Indexing configuration

To control how IBM® Operations Analytics - Log Analysis indexes records from a log file, you can create indexing settings for your content Insight Pack.

The indexing configuration settings specify the data type for each field that is indexed. The settings also specify a set of indexing attributes for each field. The index processing engine uses these attributes to define how a field is processed.

One configuration is defined for each Source Type that is contained in an Insight Pack. For more information about Source Types, see the topic about Source Types in the IBM Operations Analytics - Log Analysis Administration Guide.

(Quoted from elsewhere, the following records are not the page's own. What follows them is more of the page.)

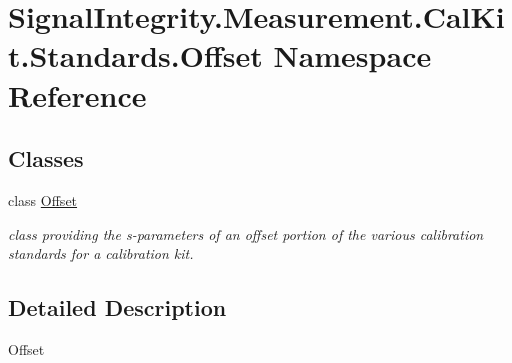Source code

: \hypertarget{namespaceSignalIntegrity_1_1Measurement_1_1CalKit_1_1Standards_1_1Offset}{}\section{Signal\+Integrity.\+Measurement.\+Cal\+Kit.\+Standards.\+Offset Namespace Reference}
\label{namespaceSignalIntegrity_1_1Measurement_1_1CalKit_1_1Standards_1_1Offset}
\subsection*{Classes}
\begin{DoxyCompactItemize}
\item 
class \hyperlink{classSignalIntegrity_1_1Measurement_1_1CalKit_1_1Standards_1_1Offset_1_1Offset}{Offset}
\begin{DoxyCompactList}\small\item\em class providing the s-\/parameters of an offset portion of the various calibration standards for a calibration kit. \end{DoxyCompactList}\end{DoxyCompactItemize}


\subsection{Detailed Description}
\begin{DoxyVerb}Offset\end{DoxyVerb}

The index configuration settings are defined in the Java™ Script Object Notation (JSON) format. To edit the index configuration settings, use the Eclipse based tooling that is provided with IBM Operations Analytics - Log Analysis. For more information about how to edit the index configuration settings, see Editing the index configuration.

The indexing configuration specification consists of the following attributes:
  • indexConfigMeta contains some basic metadata information about the indexing configuration itself. This information includes the following attributes:
    • name specifies the name of the indexing configuration. For example, WAS SystemOut Config.
    • Description specifies the description of the indexing configuration. For example, WAS SystemOut indexing config.
    • version specifies version of the indexing configuration. For example, 1.0.
    • lastModified specifies the last modified date. For example, 01/11/2013.
  • Fields are used to define field descriptions for the each record to be indexed. IBM Operations Analytics - Log Analysis uses the following field descriptions to define the data for each field that is indexed:
    • fieldname specifies the name of field to be indexed
    • dataType specifies the data type of field to be indexed. This can be TEXT, LONG, DOUBLE , and DATE.
    • indexingattributes are five attributes that contain binary values. IBM Operations Analytics - Log Analysis uses the five attributes to indicate how the field is processed. The five attributes are:
      • retrievable
      • retrieveByDefault
      • sortable
      • filterable
      • searchable
    For more information about field configuration, see Field configuration
IBM Operations Analytics - Log Analysis also uses an attribute that is called Source during indexing. The Source attribute is structured as follows:
indexConfigMeta
timeZone
fields:
   <field name>
   <data type>
   <list of indexing attributes such as sortable, searchable.>

“source”: {
		“paths”: [json_path1, json_path2, …., json_pathN],
    “dateFormats”: [date_format1, date_format2],
		“combine”: “one of two possible values – ALL or FIRST” 
	    }
The Source attribute consists of three other attributes:
paths

The paths attribute contains an array of one or more JSON path expressions.

dateFormats

The dateFormats attribute is only relevant for fields that use the DATE type. It is used to specify format strings that determine how date values that are entered in this field are parsed.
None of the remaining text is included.